Emily Bruns

Portrait of Emily Bruns

Emily Bruns

Biology Assistant Professor
ebruns@umd.edu 4223 Biology-Psychology Bldg.
301 405 7684

Biography

My interest in plant disease ecology was sparked as an undergraduate at UC Santa Cruz, working in the lab of Dr. Ingrid Parker. I went on to do a Ph.D. with Dr.

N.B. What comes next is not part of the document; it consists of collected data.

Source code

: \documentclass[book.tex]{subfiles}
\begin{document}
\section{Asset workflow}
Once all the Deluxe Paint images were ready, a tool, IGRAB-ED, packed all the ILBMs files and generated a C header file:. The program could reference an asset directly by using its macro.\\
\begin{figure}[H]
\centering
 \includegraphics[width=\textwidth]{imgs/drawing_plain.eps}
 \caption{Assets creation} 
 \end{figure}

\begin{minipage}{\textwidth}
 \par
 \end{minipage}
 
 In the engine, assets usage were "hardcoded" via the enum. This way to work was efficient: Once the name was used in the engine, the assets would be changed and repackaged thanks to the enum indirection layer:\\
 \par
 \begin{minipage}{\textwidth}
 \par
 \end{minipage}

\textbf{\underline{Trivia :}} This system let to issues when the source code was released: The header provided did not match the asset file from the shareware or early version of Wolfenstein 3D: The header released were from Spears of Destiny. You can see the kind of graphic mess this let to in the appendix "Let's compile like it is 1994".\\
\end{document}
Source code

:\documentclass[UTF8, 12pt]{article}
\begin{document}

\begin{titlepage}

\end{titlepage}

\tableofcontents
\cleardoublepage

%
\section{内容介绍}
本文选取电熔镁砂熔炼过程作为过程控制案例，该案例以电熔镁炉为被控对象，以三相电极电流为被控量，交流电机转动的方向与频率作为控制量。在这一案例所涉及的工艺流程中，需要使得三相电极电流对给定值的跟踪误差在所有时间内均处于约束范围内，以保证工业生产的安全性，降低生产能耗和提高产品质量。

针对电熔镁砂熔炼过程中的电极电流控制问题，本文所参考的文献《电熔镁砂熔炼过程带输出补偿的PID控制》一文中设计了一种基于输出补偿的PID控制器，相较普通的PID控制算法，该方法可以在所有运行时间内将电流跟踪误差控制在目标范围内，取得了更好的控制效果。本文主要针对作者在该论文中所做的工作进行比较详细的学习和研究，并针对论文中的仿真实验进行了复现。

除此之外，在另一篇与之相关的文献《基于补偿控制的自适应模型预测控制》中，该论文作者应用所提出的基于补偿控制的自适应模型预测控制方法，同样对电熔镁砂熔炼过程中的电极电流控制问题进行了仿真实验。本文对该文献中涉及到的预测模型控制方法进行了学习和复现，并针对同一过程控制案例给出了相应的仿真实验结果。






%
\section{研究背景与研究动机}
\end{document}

Georgiana May at the University of Minnesota, studying constraints to virulence evolution in the fungus causing oat crown rust disease. After graduate school, I did a postdoc with Dr. Janis Antonovics at the University of Virginia, studying disease dynamics at species range limits in the Alps. This is where I first fell in love with 'anther-smut' disease, the model organism my lab studies, and arguably one of the coolest fungal plant diseases out there. I started my lab in the Department of Biology at the University of Maryland in January 2020. 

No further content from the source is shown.